Jack Valenti Dies
This article is from the archive of The New York Sun before the launch of its new website in 2022. The Sun has neither altered nor updated such articles but will seek to correct any errors, mis-categorizations or other problems introduced during transfer.

LOS ANGELES (AP) – Jack Valenti, the former White House aide and film industry lobbyist who instituted the modern movie ratings system and guided Hollywood from the censorship era to the digital age, died Thursday. He was 85.

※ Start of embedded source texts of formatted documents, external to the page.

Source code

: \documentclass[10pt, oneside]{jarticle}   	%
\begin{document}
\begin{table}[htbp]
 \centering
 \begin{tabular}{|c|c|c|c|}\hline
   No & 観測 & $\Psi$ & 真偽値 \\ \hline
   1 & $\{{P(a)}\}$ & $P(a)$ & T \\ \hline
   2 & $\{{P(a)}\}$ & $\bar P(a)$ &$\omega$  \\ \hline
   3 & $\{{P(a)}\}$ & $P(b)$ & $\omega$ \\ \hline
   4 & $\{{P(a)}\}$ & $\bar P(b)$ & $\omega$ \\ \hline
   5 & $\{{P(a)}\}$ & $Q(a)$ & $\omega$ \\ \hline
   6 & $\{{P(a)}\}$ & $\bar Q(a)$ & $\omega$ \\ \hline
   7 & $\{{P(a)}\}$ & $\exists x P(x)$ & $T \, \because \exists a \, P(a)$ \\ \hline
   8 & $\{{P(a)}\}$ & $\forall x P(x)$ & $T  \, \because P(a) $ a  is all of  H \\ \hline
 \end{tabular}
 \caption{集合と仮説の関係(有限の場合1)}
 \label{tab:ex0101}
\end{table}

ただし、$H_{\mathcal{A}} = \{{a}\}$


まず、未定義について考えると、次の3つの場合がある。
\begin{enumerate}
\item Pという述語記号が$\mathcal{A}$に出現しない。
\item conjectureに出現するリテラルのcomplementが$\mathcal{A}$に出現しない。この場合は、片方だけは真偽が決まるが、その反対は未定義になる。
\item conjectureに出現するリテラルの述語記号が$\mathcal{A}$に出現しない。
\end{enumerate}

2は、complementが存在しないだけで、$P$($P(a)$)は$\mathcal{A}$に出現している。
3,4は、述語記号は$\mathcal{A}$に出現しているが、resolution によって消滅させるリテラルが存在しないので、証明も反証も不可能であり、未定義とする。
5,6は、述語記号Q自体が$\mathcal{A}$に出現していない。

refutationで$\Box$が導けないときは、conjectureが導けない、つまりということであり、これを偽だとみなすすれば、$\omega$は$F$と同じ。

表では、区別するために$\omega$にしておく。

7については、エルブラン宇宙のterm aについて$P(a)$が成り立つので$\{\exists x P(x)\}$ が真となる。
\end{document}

Valenti had a stroke in March and was hospitalized for several weeks at Johns Hopkins University Medical Center in Baltimore.
He died of complications from the stroke at his Washington, D.C., home, said Seth Oster of the Motion Picture Association of America.
Valenti was a special assistant and confidant to President Lyndon Johnson when he was lured to Hollywood in 1966 by movie moguls Lew Wasserman and Arthur Krim. A lifelong film lover, he once cited the 1966 film “A Man for All Seasons” as his all-time favorite.
When he took over as president of the Motion Picture Association of America, Valenti was caught between Hollywood’s outdated system of self-censorship and the liberal cultural explosion taking place in America.
Valenti abolished the industry’s restrictive Hays code, which prohibited explicit violence and frank treatment of sex, and in 1968 oversaw creation of today’s letter-based ratings system.
“While I believe that every director, studio has the right to make the movies they want to make, everybody else has a right not to watch it,” Valenti told The Associated Press shortly before his retirement in 2004. “All we do is give advance cautionary warnings and say this is what we think is in this movie.”